COMPLIMENT pour l'ouverture du Théâtre Italien, le 7 Avril 1750.

MERCURE DE FRANCE, 1750.


Texte établi par Paul FIEVRE, avril 2019.

© Théâtre classique - Version du texte du 30/11/2022 à 23:24:28.


PERSONNAGES

MONSIEUR MIRACLE.

LA MARQUISE.

MADEMOISELLE ASTRAUDY.

Extrait du Mercure de France, juin 1750, premier volume. pp 200-207.


COMPLIMENT DU 7 avri...

Ce Compliment, ainsi que celui qui se trouve dans le dernier Mercure, a été composé par M. Roy.

SCÈNE PREMIÈRE.
La Marquise, Monsieur Miracle.

MONSIEUR MIRACLE.

D'un comique pareil se peut-on affoler ?

LA MARQUISE.

À mes goûts passagers ne mettez point d'obstacle.

MONSIEUR MIRACLE.

Les miens qui m'ont mis au pinacle

Sont fixes, sont des lois. Voulez-vous exceller ?

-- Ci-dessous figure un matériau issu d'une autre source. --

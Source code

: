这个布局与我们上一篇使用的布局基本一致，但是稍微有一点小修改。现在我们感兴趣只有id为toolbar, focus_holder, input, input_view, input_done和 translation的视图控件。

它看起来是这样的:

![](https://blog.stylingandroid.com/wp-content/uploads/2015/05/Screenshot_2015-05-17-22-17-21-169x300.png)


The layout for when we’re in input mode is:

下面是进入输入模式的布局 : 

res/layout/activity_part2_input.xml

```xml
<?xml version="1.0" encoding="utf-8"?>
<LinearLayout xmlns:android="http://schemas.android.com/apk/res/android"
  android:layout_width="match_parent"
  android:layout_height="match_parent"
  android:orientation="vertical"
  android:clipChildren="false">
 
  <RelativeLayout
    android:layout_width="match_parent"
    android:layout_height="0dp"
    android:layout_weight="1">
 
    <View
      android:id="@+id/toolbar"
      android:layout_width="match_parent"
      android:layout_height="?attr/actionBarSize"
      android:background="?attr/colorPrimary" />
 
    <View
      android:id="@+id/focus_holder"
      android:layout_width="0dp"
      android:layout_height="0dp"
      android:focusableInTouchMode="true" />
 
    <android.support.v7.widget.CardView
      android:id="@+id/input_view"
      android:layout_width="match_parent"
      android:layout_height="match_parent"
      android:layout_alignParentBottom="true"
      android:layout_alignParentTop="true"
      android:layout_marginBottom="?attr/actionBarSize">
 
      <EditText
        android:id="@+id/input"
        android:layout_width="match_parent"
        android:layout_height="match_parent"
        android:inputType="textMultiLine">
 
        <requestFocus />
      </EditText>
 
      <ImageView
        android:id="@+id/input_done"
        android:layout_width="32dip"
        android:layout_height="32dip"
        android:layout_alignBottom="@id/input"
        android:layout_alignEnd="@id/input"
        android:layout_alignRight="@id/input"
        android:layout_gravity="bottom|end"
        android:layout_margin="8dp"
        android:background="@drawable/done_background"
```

5   Êtes-vous mon élève ? Il faut me ressembler.

LA MARQUISE.

Quand je dois composer, vous êtes mon Oracle.

Pour mes amusements, mon cher Monsieur Miracle,

Mon choix, fantasque ou non, vaut-il de quereller ?

MONSIEUR MIRACLE.

Le bon air jusques-là peut il se ravaler ?

10   Après un mois d'absence, affamé de spectacle,  [ 1 La relâche des spectacles durait du carême à Pâques. En 1750, la relâche dura du 17 mars au 7 avril.]

Est-ce aux Italiens qu'on vient se régaler ?

LA MARQUISE.

Voulant me réjouir, où fallait-il aller ?

MONSIEUR MIRACLE.

Chez les Français, morbleu : le succulent Tragique,

Farci de sentiments, et fort de politique ;

15   Le haut Comique assaisonné

De morale et de pathétique,

Voila des aliments pour un goût raffiné.

Ici quel est le mets délicat, ou solide ?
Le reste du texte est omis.